Recorded data
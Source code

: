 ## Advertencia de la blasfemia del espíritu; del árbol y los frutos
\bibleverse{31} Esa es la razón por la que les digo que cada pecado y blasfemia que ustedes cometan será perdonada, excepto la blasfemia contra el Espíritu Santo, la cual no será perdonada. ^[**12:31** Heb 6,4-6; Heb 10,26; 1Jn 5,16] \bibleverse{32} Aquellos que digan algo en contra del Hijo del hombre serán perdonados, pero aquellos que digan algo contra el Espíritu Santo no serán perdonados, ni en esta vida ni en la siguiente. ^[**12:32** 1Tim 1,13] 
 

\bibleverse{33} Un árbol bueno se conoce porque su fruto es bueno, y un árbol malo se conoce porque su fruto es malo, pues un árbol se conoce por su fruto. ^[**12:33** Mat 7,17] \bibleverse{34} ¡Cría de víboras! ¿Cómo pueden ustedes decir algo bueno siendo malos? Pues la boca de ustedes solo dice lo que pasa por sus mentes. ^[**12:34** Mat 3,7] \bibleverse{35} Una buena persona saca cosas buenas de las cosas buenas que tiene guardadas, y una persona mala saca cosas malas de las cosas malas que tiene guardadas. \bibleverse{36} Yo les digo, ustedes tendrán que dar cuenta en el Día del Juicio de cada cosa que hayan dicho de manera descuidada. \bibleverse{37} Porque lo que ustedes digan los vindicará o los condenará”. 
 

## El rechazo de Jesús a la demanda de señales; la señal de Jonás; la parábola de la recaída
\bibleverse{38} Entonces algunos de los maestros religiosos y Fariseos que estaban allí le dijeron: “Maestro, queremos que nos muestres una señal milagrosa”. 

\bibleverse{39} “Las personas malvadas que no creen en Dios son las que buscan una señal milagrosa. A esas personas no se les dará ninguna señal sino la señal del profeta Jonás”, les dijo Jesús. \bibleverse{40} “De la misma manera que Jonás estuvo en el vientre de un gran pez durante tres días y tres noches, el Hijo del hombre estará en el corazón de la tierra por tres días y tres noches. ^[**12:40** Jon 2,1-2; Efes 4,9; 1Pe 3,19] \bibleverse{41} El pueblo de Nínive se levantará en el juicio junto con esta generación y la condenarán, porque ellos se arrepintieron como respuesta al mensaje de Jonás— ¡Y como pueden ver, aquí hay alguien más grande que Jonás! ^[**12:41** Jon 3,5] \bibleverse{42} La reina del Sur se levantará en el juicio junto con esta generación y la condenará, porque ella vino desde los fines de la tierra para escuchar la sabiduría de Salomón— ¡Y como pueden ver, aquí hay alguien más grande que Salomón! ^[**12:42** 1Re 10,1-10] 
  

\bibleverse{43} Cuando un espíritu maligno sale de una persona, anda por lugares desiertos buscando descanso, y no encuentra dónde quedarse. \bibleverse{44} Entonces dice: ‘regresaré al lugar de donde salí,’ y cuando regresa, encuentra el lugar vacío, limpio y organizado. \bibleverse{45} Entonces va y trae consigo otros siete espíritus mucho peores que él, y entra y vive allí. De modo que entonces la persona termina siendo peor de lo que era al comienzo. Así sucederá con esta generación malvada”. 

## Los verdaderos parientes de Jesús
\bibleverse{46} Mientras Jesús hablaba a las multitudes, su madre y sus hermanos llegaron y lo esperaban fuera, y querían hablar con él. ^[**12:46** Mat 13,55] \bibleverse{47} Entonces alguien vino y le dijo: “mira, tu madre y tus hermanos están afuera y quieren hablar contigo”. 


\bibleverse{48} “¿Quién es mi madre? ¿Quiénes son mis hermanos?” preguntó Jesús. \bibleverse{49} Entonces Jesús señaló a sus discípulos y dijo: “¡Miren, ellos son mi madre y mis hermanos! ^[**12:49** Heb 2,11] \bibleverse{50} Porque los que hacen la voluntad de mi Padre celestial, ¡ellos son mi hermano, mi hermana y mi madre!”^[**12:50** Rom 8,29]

■ **EXERCISE BRIEF**
Each line from the one containing "## Los verdaderos parientes de Jesús" through the last line of the entries above is to be returned exactly, and no others.

■ **OUTPUT OF THE TASK**
## Los verdaderos parientes de Jesús
\bibleverse{46} Mientras Jesús hablaba a las multitudes, su madre y sus hermanos llegaron y lo esperaban fuera, y querían hablar con él. ^[**12:46** Mat 13,55] \bibleverse{47} Entonces alguien vino y le dijo: “mira, tu madre y tus hermanos están afuera y quieren hablar contigo”. 


\bibleverse{48} “¿Quién es mi madre? ¿Quiénes son mis hermanos?” preguntó Jesús. \bibleverse{49} Entonces Jesús señaló a sus discípulos y dijo: “¡Miren, ellos son mi madre y mis hermanos! ^[**12:49** Heb 2,11] \bibleverse{50} Porque los que hacen la voluntad de mi Padre celestial, ¡ellos son mi hermano, mi hermana y mi madre!”^[**12:50** Rom 8,29]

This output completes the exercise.